We are seeking a skilled Data Engineer to design, build, and optimize scalable data systems that power analytics and AI-driven capabilities. This role focuses on developing robust data pipelines, data lakes, and data warehouses to ensure high-quality, reliable, and efficient data flow across the platform.
Requirements
- Design and implement scalable, secure, and high-performance data pipelines for structured and unstructured data.
- Build and maintain data lake and data warehouse architectures, ensuring seamless integration between systems.
- Develop ETL/ELT workflows using modern data tools and frameworks.
- Enable real-time data ingestion using streaming technologies.
- Ensure data reliability, availability, and recoverability through robust pipeline design.

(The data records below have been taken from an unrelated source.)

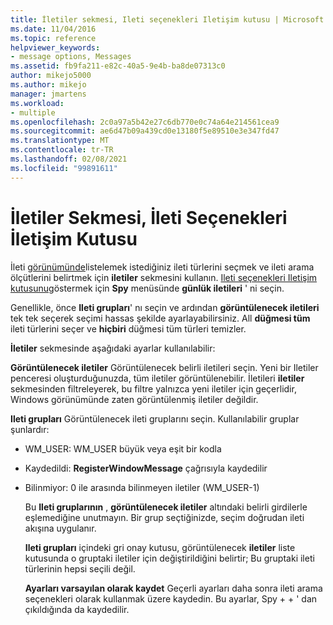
 ```yaml
---
title: İletiler sekmesi, Ileti seçenekleri Iletişim kutusu | Microsoft Docs
ms.date: 11/04/2016
ms.topic: reference
helpviewer_keywords:
- message options, Messages
ms.assetid: fb9fa211-e82c-40a5-9e4b-ba8de07313c0
author: mikejo5000
ms.author: mikejo
manager: jmartens
ms.workload:
- multiple
ms.openlocfilehash: 2c0a97a5b42e27c6db770e0c74a64e214561cea9
ms.sourcegitcommit: ae6d47b09a439cd0e13180f5e89510e3e347fd47
ms.translationtype: MT
ms.contentlocale: tr-TR
ms.lasthandoff: 02/08/2021
ms.locfileid: "99891611"
---
```

# <a name="messages-tab-message-options-dialog-box"></a>İletiler Sekmesi, İleti Seçenekleri İletişim Kutusu
İleti [görünümünde](../debugger/messages-view.md)listelemek istediğiniz ileti türlerini seçmek ve ileti arama ölçütlerini belirtmek için **iletiler** sekmesini kullanın. [Ileti seçenekleri Iletişim kutusunu](../debugger/message-options-dialog-box.md)göstermek için **Spy** menüsünde **günlük iletileri** ' ni seçin.

 Genellikle, önce **Ileti grupları**' nı seçin ve ardından **görüntülenecek iletileri** tek tek seçerek seçimi hassas şekilde ayarlayabilirsiniz. All **düğmesi tüm** ileti türlerini seçer ve **hiçbiri** düğmesi tüm türleri temizler.

 **İletiler** sekmesinde aşağıdaki ayarlar kullanılabilir:

 **Görüntülenecek iletiler** Görüntülenecek belirli iletileri seçin. Yeni bir Iletiler penceresi oluşturduğunuzda, tüm iletiler görüntülenebilir. İletileri **iletiler** sekmesinden filtreleyerek, bu filtre yalnızca yeni iletiler için geçerlidir, Windows görünümünde zaten görüntülenmiş iletiler değildir.

 **Ileti grupları** Görüntülenecek ileti gruplarını seçin. Kullanılabilir gruplar şunlardır:

- WM_USER: WM_USER büyük veya eşit bir kodla

- Kaydedildi: **RegisterWindowMessage** çağrısıyla kaydedilir

- Bilinmiyor: 0 ile arasında bilinmeyen iletiler (WM_USER-1)

  Bu **Ileti gruplarının** , **görüntülenecek iletiler** altındaki belirli girdilerle eşlemediğine unutmayın. Bir grup seçtiğinizde, seçim doğrudan ileti akışına uygulanır.

  **Ileti grupları** içindeki gri onay kutusu, görüntülenecek **iletiler** liste kutusunda o gruptaki iletiler için değiştirildiğini belirtir; Bu gruptaki ileti türlerinin hepsi seçili değil.

  **Ayarları varsayılan olarak kaydet** Geçerli ayarları daha sonra ileti arama seçenekleri olarak kullanmak üzere kaydedin. Bu ayarlar, Spy + + ' dan çıkıldığında da kaydedilir. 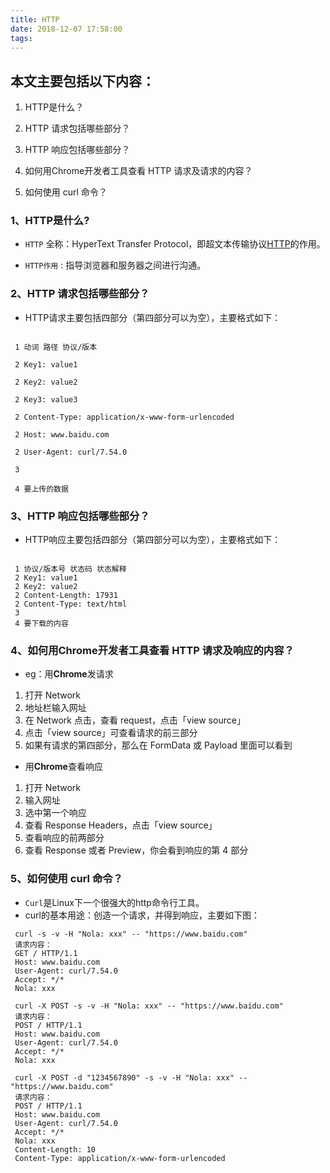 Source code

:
 ```yaml
---
title: HTTP
date: 2018-12-07 17:58:00
tags:
---
```



## 本文主要包括以下内容：

1. HTTP是什么？

2. HTTP 请求包括哪些部分？

3. HTTP 响应包括哪些部分？

4. 如何用Chrome开发者工具查看 HTTP 请求及请求的内容？

5. 如何使用 curl 命令？

### 1、HTTP是什么?

- `HTTP` 全称：HyperText Transfer Protocol，即超文本传输协议[HTTP](https://zh.wikipedia.org/wiki/%E8%B6%85%E6%96%87%E6%9C%AC%E4%BC%A0%E8%BE%93%E5%8D%8F%E8%AE%AE)的作用。

- `HTTP作用` : 指导浏览器和服务器之间进行沟通。

### 2、HTTP 请求包括哪些部分？
- HTTP请求主要包括四部分（第四部分可以为空），主要格式如下：
```

 1 动词 路径 协议/版本

 2 Key1: value1

 2 Key2: value2

 2 Key3: value3

 2 Content-Type: application/x-www-form-urlencoded

 2 Host: www.baidu.com

 2 User-Agent: curl/7.54.0

 3 

 4 要上传的数据 

```

### 3、HTTP 响应包括哪些部分？
- HTTP响应主要包括四部分（第四部分可以为空），主要格式如下：
```

 1 协议/版本号 状态码 状态解释
 2 Key1: value1
 2 Key2: value2
 2 Content-Length: 17931
 2 Content-Type: text/html
 3
 4 要下载的内容

```
### 4、如何用Chrome开发者工具查看 HTTP 请求及响应的内容？

- eg：用**Chrome**发请求
1. 打开 Network
2. 地址栏输入网址
3. 在 Network 点击，查看 request，点击「view source」
4. 点击「view source」可查看请求的前三部分
5. 如果有请求的第四部分，那么在 FormData 或 Payload 里面可以看到

- 用**Chrome**查看响应
1. 打开 Network
2. 输入网址
3. 选中第一个响应
4. 查看 Response Headers，点击「view source」
5. 查看响应的前两部分
6. 查看 Response 或者 Preview，你会看到响应的第 4 部分

### 5、如何使用 curl 命令？
- `Curl`是Linux下一个很强大的http命令行工具。
- curl的基本用途：创造一个请求，并得到响应，主要如下图：
```
 curl -s -v -H "Nola: xxx" -- "https://www.baidu.com"
 请求内容：
 GET / HTTP/1.1
 Host: www.baidu.com
 User-Agent: curl/7.54.0
 Accept: */*
 Nola: xxx

```


```
 curl -X POST -s -v -H "Nola: xxx" -- "https://www.baidu.com"
 请求内容：
 POST / HTTP/1.1
 Host: www.baidu.com
 User-Agent: curl/7.54.0
 Accept: */*
 Nola: xxx
```

```
 curl -X POST -d "1234567890" -s -v -H "Nola: xxx" -- "https://www.baidu.com"
 请求内容：
 POST / HTTP/1.1
 Host: www.baidu.com
 User-Agent: curl/7.54.0
 Accept: */*
 Nola: xxx
 Content-Length: 10
 Content-Type: application/x-www-form-urlencoded
``` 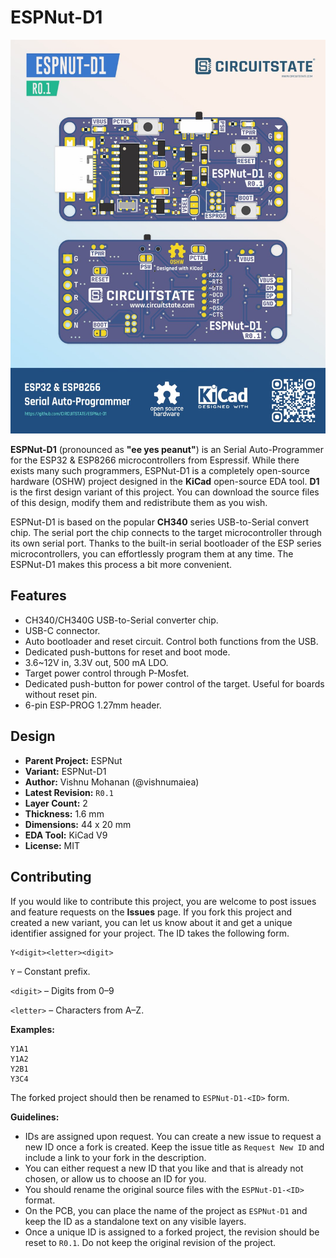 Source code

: 
# ESPNut-D1

![Alt text](/Docs/Resources/ESPNut-D1-R0.1-PCB-Featured-Image-1-JPG-3-1.jpg "a title")

**ESPNut-D1** (pronounced as **"ee yes peanut"**) is an Serial Auto-Programmer for the ESP32 & ESP8266 microcontrollers from Espressif. While there exists many such programmers, ESPNut-D1 is a completely open-source hardware (OSHW) project designed in the **KiCad** open-source EDA tool. **D1** is the first design variant of this project. You can download the source files of this design, modify them and redistribute them as you wish.

ESPNut-D1 is based on the popular **CH340** series USB-to-Serial convert chip. The serial port the chip connects to the target microcontroller through its own serial port. Thanks to the built-in serial bootloader of the ESP series microcontrollers, you can effortlessly program them at any time. The ESPNut-D1 makes this process a bit more convenient.

## Features

- CH340/CH340G USB-to-Serial converter chip.
- USB-C connector.
- Auto bootloader and reset circuit. Control both functions from the USB.
- Dedicated push-buttons for reset and boot mode.
- 3.6~12V in, 3.3V out, 500 mA LDO.
- Target power control through P-Mosfet.
- Dedicated push-button for power control of the target. Useful for boards without reset pin.
- 6-pin ESP-PROG 1.27mm header.

## Design

- **Parent Project:** ESPNut
- **Variant:** ESPNut-D1
- **Author:** Vishnu Mohanan (@vishnumaiea)
- **Latest Revision:** `R0.1`
- **Layer Count:** 2
- **Thickness:** 1.6 mm
- **Dimensions:** 44 x 20 mm
- **EDA Tool:** KiCad V9
- **License:** MIT

## Contributing

If you would like to contribute this project, you are welcome to post issues and feature requests on the **Issues** page. If you fork this project and created a new variant, you can let us know about it and get a unique identifier assigned for your project. The ID takes the following form.

```
Y<digit><letter><digit>
```

`Y` – Constant prefix.

`<digit>` – Digits from 0–9

`<letter>` – Characters from A–Z.

**Examples:**

```
Y1A1
Y1A2
Y2B1
Y3C4
```

The forked project should then be renamed to `ESPNut-D1-<ID>` form.

**Guidelines:**

- IDs are assigned upon request. You can create a new issue to request a new ID once a fork is created. Keep the issue title as `Request New ID` and include a link to your fork in the description.
- You can either request a new ID that you like and that is already not chosen, or allow us to choose an ID for you.
- You should rename the original source files with the `ESPNut-D1-<ID>` format.
- On the PCB, you can place the name of the project as `ESPNut-D1` and keep the ID as a standalone text on any visible layers.
- Once a unique ID is assigned to a forked project, the revision should be reset to `R0.1`. Do not keep the original revision of the project.
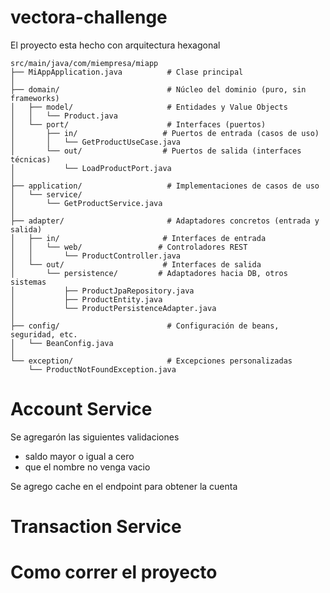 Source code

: # vectora-challenge


El proyecto esta hecho con arquitectura hexagonal

```
src/main/java/com/miempresa/miapp
├── MiAppApplication.java          # Clase principal
│
├── domain/                        # Núcleo del dominio (puro, sin frameworks)
│   ├── model/                     # Entidades y Value Objects
│   │   └── Product.java
│   └── port/                      # Interfaces (puertos)
│       ├── in/                   # Puertos de entrada (casos de uso)
│       │   └── GetProductUseCase.java
│       └── out/                  # Puertos de salida (interfaces técnicas)
│           └── LoadProductPort.java
│
├── application/                   # Implementaciones de casos de uso
│   └── service/
│       └── GetProductService.java
│
├── adapter/                       # Adaptadores concretos (entrada y salida)
│   ├── in/                       # Interfaces de entrada
│   │   └── web/                 # Controladores REST
│   │       └── ProductController.java
│   └── out/                      # Interfaces de salida
│       └── persistence/         # Adaptadores hacia DB, otros sistemas
│           ├── ProductJpaRepository.java
│           ├── ProductEntity.java
│           └── ProductPersistenceAdapter.java
│
├── config/                        # Configuración de beans, seguridad, etc.
│   └── BeanConfig.java
│
└── exception/                     # Excepciones personalizadas
    └── ProductNotFoundException.java
```

# Account Service

Se agregarón las siguientes validaciones
- saldo mayor o igual a cero
- que el nombre no venga vacio

Se agrego cache en el endpoint para obtener la cuenta

# Transaction Service


# Como correr el proyecto

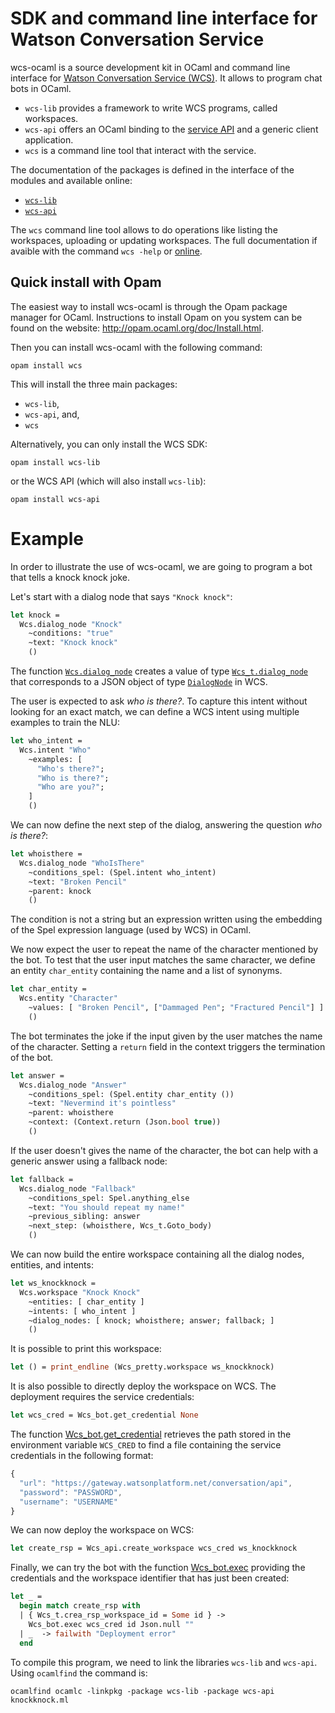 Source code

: # SDK and command line interface for Watson Conversation Service

wcs-ocaml is a source development kit in OCaml and command line interface for
[Watson Conversation Service (WCS)](https://www.ibm.com/watson/services/conversation/). It allows to program chat bots in OCaml.

* `wcs-lib` provides a framework to write WCS programs, called
  workspaces.
* `wcs-api` offers an OCaml binding to the
  [service API](https://www.ibm.com/watson/developercloud/conversation/api/v1/)
  and a generic client application.
* `wcs` is a command line tool that interact with the service.

The documentation of the packages is defined in the interface of the modules
and  available online:
* [`wcs-lib`](wcs-lib)
* [`wcs-api`](wcs-api)

The `wcs` command line tool allows to do operations like listing the workspaces,
uploading or updating workspaces. The full documentation if avaible with the
command `wcs -help` or [online](https://ibm.github.io/wcs-ocaml/wcs.html).

## Quick install with Opam

The easiest way to install wcs-ocaml is through the Opam package manager for OCaml.
Instructions to install Opam on you system can be found on the website:
<http://opam.ocaml.org/doc/Install.html>.

Then you can install wcs-ocaml with the following command:
```
opam install wcs
```

This will install the three main packages:
- `wcs-lib`,
- `wcs-api`, and,
- `wcs`

Alternatively, you can only install the WCS SDK:
```
opam install wcs-lib
```

or the WCS API (which will also install `wcs-lib`):
```
opam install wcs-api
```

# Example

In order to illustrate the use of wcs-ocaml, we are going to program a
bot that tells a knock knock joke.

Let's start with a dialog node that says `"Knock knock"`:

```ocaml
let knock =
  Wcs.dialog_node "Knock"
    ~conditions: "true"
    ~text: "Knock knock"
    ()
```

The function
[`Wcs.dialog_node`](https://ibm.github.io/wcs-ocaml/wcs-lib/Wcs/index.html#val-dialog_node)
creates a value of type
[`Wcs_t.dialog_node`](https://ibm.github.io/wcs-ocaml/wcs-lib/Wcs_t/index.html#type-dialog_node)
that corresponds to a JSON object of type
[`DialogNode`](https://www.ibm.com/watson/developercloud/conversation/api/v1/)
in WCS.

The user is expected to ask _who is there?_. To capture this intent
without looking for an exact match, we can define a WCS intent using
multiple examples to train the NLU:

```ocaml
let who_intent =
  Wcs.intent "Who"
    ~examples: [
      "Who's there?";
      "Who is there?";
      "Who are you?";
    ]
    ()
```

We can now define the next step of the dialog, answering the question
_who is there?_:

```ocaml
let whoisthere =
  Wcs.dialog_node "WhoIsThere"
    ~conditions_spel: (Spel.intent who_intent)
    ~text: "Broken Pencil"
    ~parent: knock
    ()
```

The condition is not a string but an expression written using the
embedding of the Spel expression language (used by WCS) in OCaml.

We now expect the user to repeat the name of the character mentioned
by the bot.  To test that the user input matches the same character,
we define an entity `char_entity` containing the name and a list of
synonyms.

```ocaml
let char_entity =
  Wcs.entity "Character"
    ~values: [ "Broken Pencil", ["Dammaged Pen"; "Fractured Pencil"] ]
    ()
```

The bot terminates the joke if the input given by the user matches the
name of the character. Setting a `return` field in the context triggers
the termination of the bot.

```ocaml
let answer =
  Wcs.dialog_node "Answer"
    ~conditions_spel: (Spel.entity char_entity ())
    ~text: "Nevermind it's pointless"
    ~parent: whoisthere
    ~context: (Context.return (Json.bool true))
    ()
```



If the user doesn't gives the name of the character, the bot can help
with a generic answer using a fallback node:

```ocaml
let fallback =
  Wcs.dialog_node "Fallback"
    ~conditions_spel: Spel.anything_else
    ~text: "You should repeat my name!"
    ~previous_sibling: answer
    ~next_step: (whoisthere, Wcs_t.Goto_body)
    ()
```

We can now build the entire workspace containing all the dialog nodes,
entities, and intents:

```ocaml
let ws_knockknock =
  Wcs.workspace "Knock Knock"
    ~entities: [ char_entity ]
    ~intents: [ who_intent ]
    ~dialog_nodes: [ knock; whoisthere; answer; fallback; ]
    ()
```

It is possible to print this workspace:

```ocaml
let () = print_endline (Wcs_pretty.workspace ws_knockknock)
```

It is also possible to directly deploy the workspace on WCS. The
deployment requires the service credentials:

```ocaml
let wcs_cred = Wcs_bot.get_credential None
```

The function
[Wcs_bot.get_credential](https://ibm.github.io/wcs-ocaml/wcs-api/Wcs_bot/index.html#val-get_credential)
retrieves the path stored in the environment variable `WCS_CRED` to
find a file containing the service credentials in the following
format:

```js
{
  "url": "https://gateway.watsonplatform.net/conversation/api",
  "password": "PASSWORD",
  "username": "USERNAME"
}
```



We can now deploy the workspace on WCS:

```ocaml
let create_rsp = Wcs_api.create_workspace wcs_cred ws_knockknock
```

Finally, we can try the bot with the function
[Wcs_bot.exec](https://ibm.github.io/wcs-ocaml/wcs-api/Wcs_bot/index.html#val-exec)
providing the credentials and the workspace identifier that has just
been created:

```ocaml
let _ =
  begin match create_rsp with
  | { Wcs_t.crea_rsp_workspace_id = Some id } ->
    Wcs_bot.exec wcs_cred id Json.null ""
  | _  -> failwith "Deployment error"
  end
```

To compile this program, we need to link the libraries `wcs-lib` and
`wcs-api`. Using `ocamlfind` the command is:

```
ocamlfind ocamlc -linkpkg -package wcs-lib -package wcs-api knockknock.ml
```
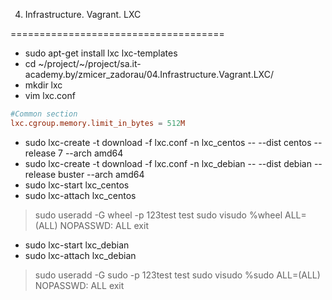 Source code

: 04. Infrastructure. Vagrant. LXC

=====================================

* sudo apt-get install lxc lxc-templates
* cd ~/project/~/project/sa.it-academy.by/zmicer_zadorau/04.Infrastructure.Vagrant.LXC/
* mkdir lxc
* vim lxc.conf
```conf
#Common section
lxc.cgroup.memory.limit_in_bytes = 512M
```
* sudo lxc-create  -t download -f lxc.conf -n lxc_centos -- --dist centos --release 7 --arch amd64
* sudo lxc-create  -t download -f lxc.conf -n lxc_debian -- --dist debian --release buster --arch amd64
* sudo lxc-start lxc_centos
* sudo lxc-attach lxc_centos

>sudo useradd -G wheel -p 123test test
>sudo visudo
>%wheel ALL=(ALL) NOPASSWD: ALL
>exit

* sudo lxc-start lxc_debian
* sudo lxc-attach lxc_debian

>sudo useradd -G sudo -p 123test test
>sudo visudo
>%sudo ALL=(ALL) NOPASSWD: ALL
>exit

- Design and manage enterprise-grade data warehouse solutions.
- Develop optimized data models (dimensional/star schemas) for analytics and reporting.
- Improve query performance through indexing, partitioning, and optimization techniques.
- Implement data marts and domain-specific schemas for business use cases.
- Build efficient data transformation pipelines using SQL and distributed processing frameworks.
- Develop reusable data modules for cleansing, enrichment, and standardization.
- Implement incremental data processing, schema evolution, and change data capture (CDC).
- Support feature engineering workflows for machine learning applications.
- Establish data quality frameworks to ensure accuracy, consistency, and reliability.
- Implement monitoring systems for data freshness, latency, and pipeline health.
- Set up alerts for failures, anomalies, and SLA breaches.
- Manage metadata, data lineage, and cataloging systems.
- Ensure compliance with data security, privacy, and regulatory standards.
- Work closely with analytics, BI, and ML teams to deliver high-quality datasets.
- Support reporting, dashboards, and KPI computation.
- Partner with engineering teams to align data architecture with platform goals.